Posted on January 31st, 2015
That’s the best word to describe Birdman, a film that leads the way in the Oscar discussion with nine nominations. It’s a rather idiosyncratic film, quite unlike anything else. A film that manages to be earnestly serious about trivialities, and that makes mundane egos bickering completely compelling.
This is a film about the nature art and commerce, and the uneasy schism between the two. Michael Keaton stars as a washed-up former action star trying to establish a degree of credibility with a Broadway adaptation of a Raymond Carver short story. As the opening night approaches, he’s having problems with his cast, with his PA (and daughter), his producers, and most of all with himself.
Birdman‘s gimmick, for want of a better word. is that it is all one continuous shot (not really, but it’s edited as such). It’s a fascinating choice to use this in a film about the theatre, because in some respects it makes the film far more theatrical (intercutting being a difficult technique to pull off on stage), with plenty of scenes of talking heads going at it. Yet it also compounds the cinematic nature of the film too, because the camera is constantly moving, constantly taking the close-up forcing us into an intimate relationship with the characters. The drum score is a marvellous thing to behold as well. It provides a heartbeat to it all, . It’s like a metronome, The fact that it can’t be nominated for Best Score at the Oscars is fucking ridiculous, but hey ho.
And talking of Oscars, the acting in this film is through the roof. There’s not s single dud performance. Michael Keaton hold the whole thing together as the focus of the film, managing to allow a pent-up rage to burst through the blissful denial of his situation.. But he’s ably supported by everyone else.
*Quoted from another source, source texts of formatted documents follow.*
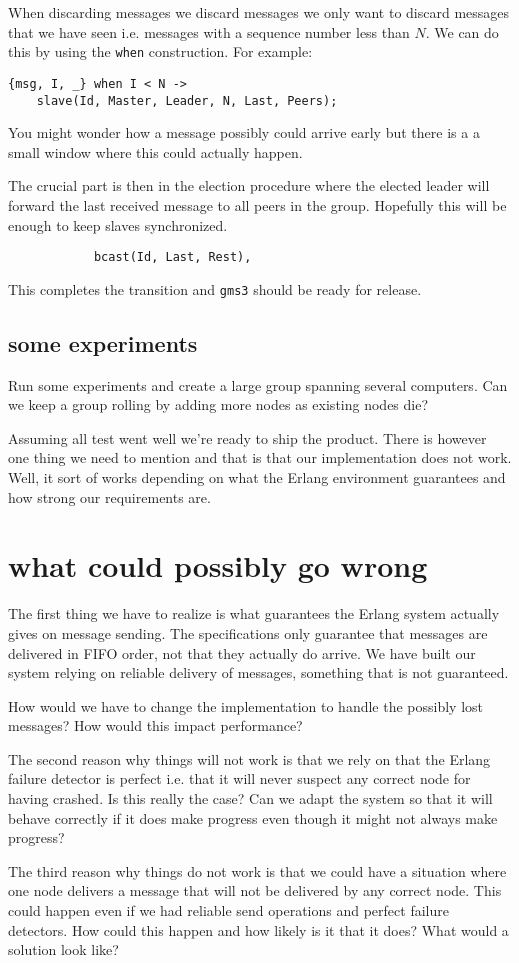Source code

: \documentclass[a4paper,11pt]{article}
\begin{document}
When discarding messages we discard messages we only want to discard
messages that we have seen i.e. messages with a sequence number less
than $N$. We can do this by using the {\tt when} construction. For example:

\begin{verbatim}
{msg, I, _} when I < N ->
    slave(Id, Master, Leader, N, Last, Peers);
\end{verbatim}

You might wonder how a message possibly could arrive early but there
is a a small window where this could actually happen.

The crucial part is then in the election procedure where the elected
leader will forward the last received message to all peers in the
group. Hopefully this will be enough to keep slaves synchronized.

\begin{verbatim}
            bcast(Id, Last, Rest),
\end{verbatim}

This completes the transition and {\tt gms3} should be ready for
release. 

\subsection{some experiments}

Run some experiments and create a large group spanning several
computers. Can we keep a group rolling by adding more nodes as
existing nodes die?

Assuming all test went well we're ready to ship the product. There is
however one thing we need to mention and that is that our
implementation does not work. Well, it sort of works depending on what
the Erlang environment guarantees and how strong our requirements are.

\section{what could possibly go wrong}

The first thing we have to realize is what guarantees the Erlang
system actually gives on message sending. The specifications only
guarantee that messages are delivered in FIFO order, not that they
actually do arrive. We have built our system relying on reliable
delivery of messages, something that is not guaranteed.

How would we have to change the implementation to handle the possibly
lost messages? How would this impact performance?

The second reason why things will not work is that we rely on that the
Erlang failure detector is perfect i.e. that it will never suspect any
correct node for having crashed. Is this really the case? Can we adapt
the system so that it will behave correctly if it does make progress
even though it might not always make progress?

The third reason why things do not work is that we could have a
situation where one node delivers a message that will not be delivered
by any correct node. This could happen even if we had reliable send
operations and perfect failure detectors.  How could this happen and
how likely is it that it does?  What would a solution look like?
\end{document}
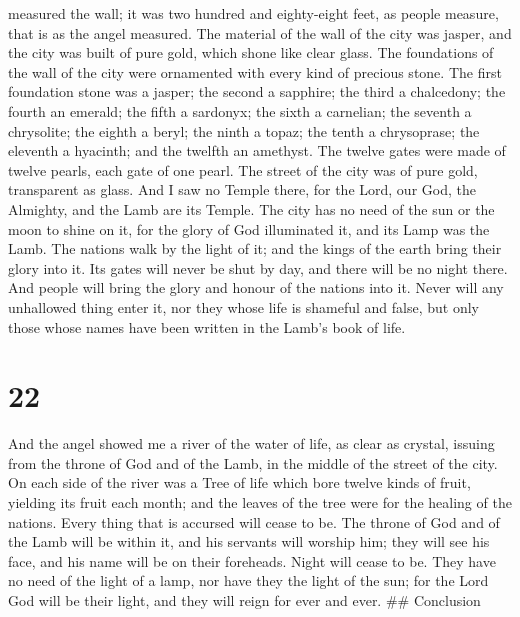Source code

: measured the wall; it was two hundred and eighty-eight feet, as people
measure, that is as the angel measured.  The material of
the wall of the city was jasper, and the city was built of pure gold,
which shone like clear glass.  The foundations of the wall
of the city were ornamented with every kind of precious stone. The first
foundation stone was a jasper; the second a sapphire; the third a
chalcedony; the fourth an emerald;  the fifth a sardonyx;
the sixth a carnelian; the seventh a chrysolite; the eighth a beryl; the
ninth a topaz; the tenth a chrysoprase; the eleventh a hyacinth; and the
twelfth an amethyst.  The twelve gates were made of twelve
pearls, each gate of one pearl. The street of the city was of pure gold,
transparent as glass.  And I saw no Temple there, for the
Lord, our God, the Almighty, and the Lamb are its Temple. 
The city has no need of the sun or the moon to shine on it, for the
glory of God illuminated it, and its Lamp was the Lamb. 
The nations walk by the light of it; and the kings of the earth bring
their glory into it.  Its gates will never be shut by day,
and there will be no night there.  And people will bring
the glory and honour of the nations into it.  Never will
any unhallowed thing enter it, nor they whose life is shameful and
false, but only those whose names have been written in the Lamb's book
of life.

\hypertarget{section-21}{%
\section{22}\label{section-21}}

 And the angel showed me a river of the water of life, as
clear as crystal, issuing from the throne of God and of the Lamb,
 in the middle of the street of the city. On each side of
the river was a Tree of life which bore twelve kinds of fruit, yielding
its fruit each month; and the leaves of the tree were for the healing of
the nations.  Every thing that is accursed will cease to be.
The throne of God and of the Lamb will be within it, and his servants
will worship him;  they will see his face, and his name will
be on their foreheads.  Night will cease to be. They have no
need of the light of a lamp, nor have they the light of the sun; for the
Lord God will be their light, and they will reign for ever and ever.
\#\# Conclusion

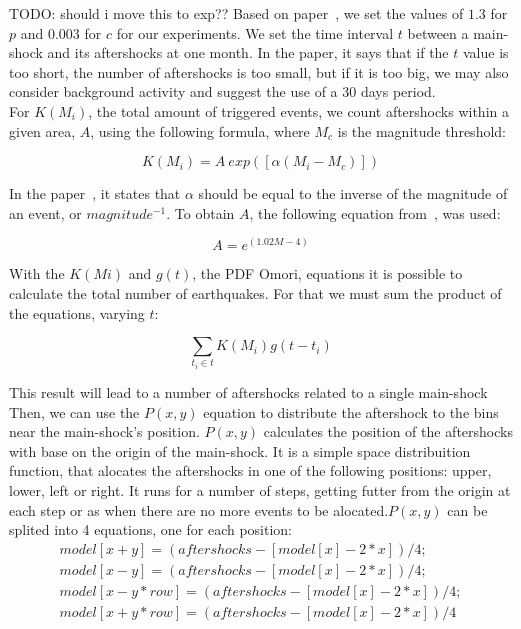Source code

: TODO: should i move this to exp??
Based on paper~\cite{yamanaka1990scaling}, we set the values of $1.3$ for $p$ and $0.003$ for $c$ for our experiments. We set the time interval $t$ between a main-shock and its aftershocks at one month. In the paper, it says that if the $t$ value is too short, the number of aftershocks is too small, but if it is too big, we may also consider background activity and suggest the use of a 30 days period.\\

For $K(M_i)$, the total amount of triggered events, we count aftershocks within a given area, $A$, using the following formula, where $M_c$ is the magnitude threshold:

\begin{equation}\label{triggered}
 K(M_i) = A\ exp([\alpha(M_i-M_c)])
\end{equation}

In the paper~\cite{ogata2006space}, it states that $\alpha$ should be equal to the inverse of the magnitude of an event, or $magnitude^{-1}$. To obtain $A$, the following equation from~\cite{yamanaka1990scaling}, was used:

\begin{equation}
A = e^{(1.02M -4)}
\end{equation}

With the $K(Mi)$ and $g(t)$, the PDF Omori, equations it is possible to calculate the total number of earthquakes. For that we must sum the product of the equations, varying $t$:

\begin{equation}
\displaystyle\sum_{t_i \in t} K(M_i)g(t-t_i)
\end{equation}

This result will lead to a number of aftershocks related to a single main-shock Then, we can use the $P(x,y)$ equation to distribute the aftershock to the bins near the main-shock’s position.  $P(x,y)$ calculates the position of the aftershocks with base on the origin of the main-shock. It is a simple space distribuition function, that alocates the aftershocks in one of the following positions: upper, lower, left or right. It runs for a number of steps, getting futter from the origin at each step or as when there are no more events to be alocated.$P(x,y)$ can be splited into 4 equations, one for each position:\\

\begin{subequations}
\begin{gather*}
        model[x+y] = (aftershocks-[model[x]-2*x])/4;\\
        model[x-y] = (aftershocks-[model[x]-2*x])/4;\\
        model[x-y*row] = (aftershocks-[model[x]-2*x])/4;\\
        model[x+y*row] = (aftershocks-[model[x]-2*x])/4
\end{gather*}
\end{subequations}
Edward Norton is unlucky in that Best Supporting Actor is the most loaded category at the Oscars this year. Lindsay Duncan nearly steals the show as a bitter critic – her scene with Keaton borders on screaming “THIS IS THE MESSAGE OF THE FILM” but is saved from that by the quiet, steely, lethal gravity she provides in the face of Keaton’s menace.
This weightiness is offset by the dreamlike, seamless quality to the whole affair, which combined with the ambiguous portrayal of Riggin’s ego manifesting as a superpower, layers on a veneer of surrealism. It draws you in, it keeps your attention held in a vice-like grip. By the time it reaches its conclusion it’s like waking up from a trance. Its intensity won’t let you go, even when it’s finished.
Hypnotic. That’s the word.
(Also, how fucking good is that poster?)